Six of our Medusa field's eight wells continue to produce from their initial completions and, as of December 31, 2011, had an estimated 1.7 MMBoe of net PDNPs that will be accessed by recompletions in the existing wells. These up-hole recompletions in existing wellbores are expected to occur as existing completions deplete to a level that is uneconomic to justify continued production.
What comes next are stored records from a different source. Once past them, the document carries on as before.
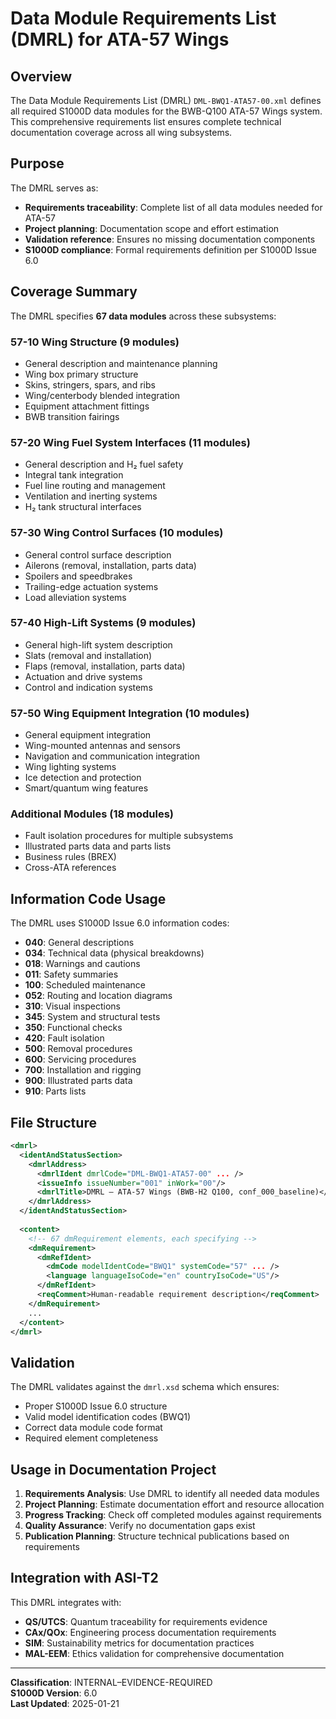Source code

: # Data Module Requirements List (DMRL) for ATA-57 Wings

## Overview

The Data Module Requirements List (DMRL) `DML-BWQ1-ATA57-00.xml` defines all required S1000D data modules for the BWB-Q100 ATA-57 Wings system. This comprehensive requirements list ensures complete technical documentation coverage across all wing subsystems.

## Purpose

The DMRL serves as:
- **Requirements traceability**: Complete list of all data modules needed for ATA-57
- **Project planning**: Documentation scope and effort estimation
- **Validation reference**: Ensures no missing documentation components
- **S1000D compliance**: Formal requirements definition per S1000D Issue 6.0

## Coverage Summary

The DMRL specifies **67 data modules** across these subsystems:

### 57-10 Wing Structure (9 modules)
- General description and maintenance planning
- Wing box primary structure
- Skins, stringers, spars, and ribs
- Wing/centerbody blended integration
- Equipment attachment fittings
- BWB transition fairings

### 57-20 Wing Fuel System Interfaces (11 modules)
- General description and H₂ fuel safety
- Integral tank integration
- Fuel line routing and management
- Ventilation and inerting systems
- H₂ tank structural interfaces

### 57-30 Wing Control Surfaces (10 modules)
- General control surface description
- Ailerons (removal, installation, parts data)
- Spoilers and speedbrakes
- Trailing-edge actuation systems
- Load alleviation systems

### 57-40 High-Lift Systems (9 modules)
- General high-lift system description
- Slats (removal and installation)
- Flaps (removal, installation, parts data)
- Actuation and drive systems
- Control and indication systems

### 57-50 Wing Equipment Integration (10 modules)
- General equipment integration
- Wing-mounted antennas and sensors
- Navigation and communication integration
- Wing lighting systems
- Ice detection and protection
- Smart/quantum wing features

### Additional Modules (18 modules)
- Fault isolation procedures for multiple subsystems
- Illustrated parts data and parts lists
- Business rules (BREX)
- Cross-ATA references

## Information Code Usage

The DMRL uses S1000D Issue 6.0 information codes:

- **040**: General descriptions
- **034**: Technical data (physical breakdowns)
- **018**: Warnings and cautions
- **011**: Safety summaries
- **100**: Scheduled maintenance
- **052**: Routing and location diagrams
- **310**: Visual inspections
- **345**: System and structural tests
- **350**: Functional checks
- **420**: Fault isolation
- **500**: Removal procedures
- **600**: Servicing procedures
- **700**: Installation and rigging
- **900**: Illustrated parts data
- **910**: Parts lists

## File Structure

```xml
<dmrl>
  <identAndStatusSection>
    <dmrlAddress>
      <dmrlIdent dmrlCode="DML-BWQ1-ATA57-00" ... />
      <issueInfo issueNumber="001" inWork="00"/>
      <dmrlTitle>DMRL — ATA-57 Wings (BWB-H2 Q100, conf_000_baseline)</dmrlTitle>
    </dmrlAddress>
  </identAndStatusSection>
  
  <content>
    <!-- 67 dmRequirement elements, each specifying -->
    <dmRequirement>
      <dmRefIdent>
        <dmCode modelIdentCode="BWQ1" systemCode="57" ... />
        <language languageIsoCode="en" countryIsoCode="US"/>
      </dmRefIdent>
      <reqComment>Human-readable requirement description</reqComment>
    </dmRequirement>
    ...
  </content>
</dmrl>
```

## Validation

The DMRL validates against the `dmrl.xsd` schema which ensures:
- Proper S1000D Issue 6.0 structure
- Valid model identification codes (BWQ1)
- Correct data module code format
- Required element completeness

## Usage in Documentation Project

1. **Requirements Analysis**: Use DMRL to identify all needed data modules
2. **Project Planning**: Estimate documentation effort and resource allocation
3. **Progress Tracking**: Check off completed modules against requirements
4. **Quality Assurance**: Verify no documentation gaps exist
5. **Publication Planning**: Structure technical publications based on requirements

## Integration with ASI-T2

This DMRL integrates with:
- **QS/UTCS**: Quantum traceability for requirements evidence
- **CAx/QOx**: Engineering process documentation requirements
- **SIM**: Sustainability metrics for documentation practices
- **MAL-EEM**: Ethics validation for comprehensive documentation

---

**Classification**: INTERNAL–EVIDENCE-REQUIRED  
**S1000D Version**: 6.0  
**Last Updated**: 2025-01-21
We anticipate developing another 1.2 MMBoe of net PUDs by drilling an additional well in late 2013. Continued development plans include drilling in 2014 an additional well targeting probable reserves.

On March 29, 2011, the operator of our Medusa property successfully recompleted the A6 well from the T4-C zone to the T4-B zone (at a net cost to Callon of $0.2 million), which increased production net to Callon from approximately 80 Boe/day to approximately 850 Boe/day.  As of December 31, 2011, production from the A6 well was approximately 425 Boe/day, net.  Callon has confirmed with the operator that the Medusa platform will be shut-in approximately 25 days during the second quarter of 2012 due to planned construction activities on the West Delta 143 oil pipeline, through which Medusa's production is transported.

Callon received confirmation from the operator of the Habanero Field that drilling of the #2 sidetrack well targeting up-dip PUDs will commence during the fourth quarter of 2012. In addition, Callon has been notified that the Habanero Field will be shut-in for scheduled maintenance operations on the Auger platform, which processes Habanero production volumes. As a result, the operator of the Habanero Field expects production to be offline for a total of approximately 60 days during the second and third quarters 2012.

Offshore – Shelf & Other Properties

We own interests in 18 producing wells in 11 oil and natural gas fields in the shelf area of the Gulf of Mexico. These wells produced 551 MBoe net to our interest in 2011, which accounted for 30% of our total production. Production from the East Cameron Block 257 Field, which in the third quarter of 2011 contributed to our total production approximately 260 Boe/d, was suspended in the fourth quarter of 2011 due to a natural gas leak in a upstream section of the Stingray Pipeline which transports production volumes from the field. Production will re-commence once the Stingray Pipeline is brought back online, which is currently anticipated to occur before July 2012.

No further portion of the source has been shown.